:: Your instructions ::
Could you restate every entry word for word, minus the pictures?

:: Extracted records ::
________________________

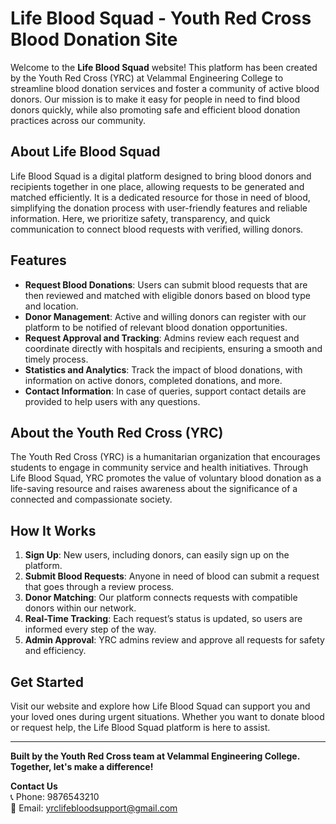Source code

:# Life Blood Squad - Youth Red Cross Blood Donation Site

Welcome to the **Life Blood Squad** website! This platform has been created by the Youth Red Cross (YRC) at Velammal Engineering College to streamline blood donation services and foster a community of active blood donors. Our mission is to make it easy for people in need to find blood donors quickly, while also promoting safe and efficient blood donation practices across our community.

## About Life Blood Squad

Life Blood Squad is a digital platform designed to bring blood donors and recipients together in one place, allowing requests to be generated and matched efficiently. It is a dedicated resource for those in need of blood, simplifying the donation process with user-friendly features and reliable information. Here, we prioritize safety, transparency, and quick communication to connect blood requests with verified, willing donors.

## Features

- **Request Blood Donations**: Users can submit blood requests that are then reviewed and matched with eligible donors based on blood type and location.
- **Donor Management**: Active and willing donors can register with our platform to be notified of relevant blood donation opportunities.
- **Request Approval and Tracking**: Admins review each request and coordinate directly with hospitals and recipients, ensuring a smooth and timely process.
- **Statistics and Analytics**: Track the impact of blood donations, with information on active donors, completed donations, and more.
- **Contact Information**: In case of queries, support contact details are provided to help users with any questions.

## About the Youth Red Cross (YRC)

The Youth Red Cross (YRC) is a humanitarian organization that encourages students to engage in community service and health initiatives. Through Life Blood Squad, YRC promotes the value of voluntary blood donation as a life-saving resource and raises awareness about the significance of a connected and compassionate society.

## How It Works

1. **Sign Up**: New users, including donors, can easily sign up on the platform.
2. **Submit Blood Requests**: Anyone in need of blood can submit a request that goes through a review process.
3. **Donor Matching**: Our platform connects requests with compatible donors within our network.
4. **Real-Time Tracking**: Each request’s status is updated, so users are informed every step of the way.
5. **Admin Approval**: YRC admins review and approve all requests for safety and efficiency.

## Get Started

Visit our website and explore how Life Blood Squad can support you and your loved ones during urgent situations. Whether you want to donate blood or request help, the Life Blood Squad platform is here to assist.

---

**Built by the Youth Red Cross team at Velammal Engineering College. Together, let's make a difference!**

**Contact Us**  
📞 Phone: 9876543210  
📧 Email: yrclifebloodsupport@gmail.com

________________________

:: Task answer ::
Source code

:# Life Blood Squad - Youth Red Cross Blood Donation Site

Welcome to the **Life Blood Squad** website! This platform has been created by the Youth Red Cross (YRC) at Velammal Engineering College to streamline blood donation services and foster a community of active blood donors. Our mission is to make it easy for people in need to find blood donors quickly, while also promoting safe and efficient blood donation practices across our community.

## About Life Blood Squad

Life Blood Squad is a digital platform designed to bring blood donors and recipients together in one place, allowing requests to be generated and matched efficiently. It is a dedicated resource for those in need of blood, simplifying the donation process with user-friendly features and reliable information. Here, we prioritize safety, transparency, and quick communication to connect blood requests with verified, willing donors.

## Features

- **Request Blood Donations**: Users can submit blood requests that are then reviewed and matched with eligible donors based on blood type and location.
- **Donor Management**: Active and willing donors can register with our platform to be notified of relevant blood donation opportunities.
- **Request Approval and Tracking**: Admins review each request and coordinate directly with hospitals and recipients, ensuring a smooth and timely process.
- **Statistics and Analytics**: Track the impact of blood donations, with information on active donors, completed donations, and more.
- **Contact Information**: In case of queries, support contact details are provided to help users with any questions.

## About the Youth Red Cross (YRC)

The Youth Red Cross (YRC) is a humanitarian organization that encourages students to engage in community service and health initiatives. Through Life Blood Squad, YRC promotes the value of voluntary blood donation as a life-saving resource and raises awareness about the significance of a connected and compassionate society.

## How It Works

1. **Sign Up**: New users, including donors, can easily sign up on the platform.
2. **Submit Blood Requests**: Anyone in need of blood can submit a request that goes through a review process.
3. **Donor Matching**: Our platform connects requests with compatible donors within our network.
4. **Real-Time Tracking**: Each request’s status is updated, so users are informed every step of the way.
5. **Admin Approval**: YRC admins review and approve all requests for safety and efficiency.

## Get Started

Visit our website and explore how Life Blood Squad can support you and your loved ones during urgent situations. Whether you want to donate blood or request help, the Life Blood Squad platform is here to assist.

---

**Built by the Youth Red Cross team at Velammal Engineering College. Together, let's make a difference!**

**Contact Us**  
📞 Phone: 9876543210  
📧 Email: yrclifebloodsupport@gmail.com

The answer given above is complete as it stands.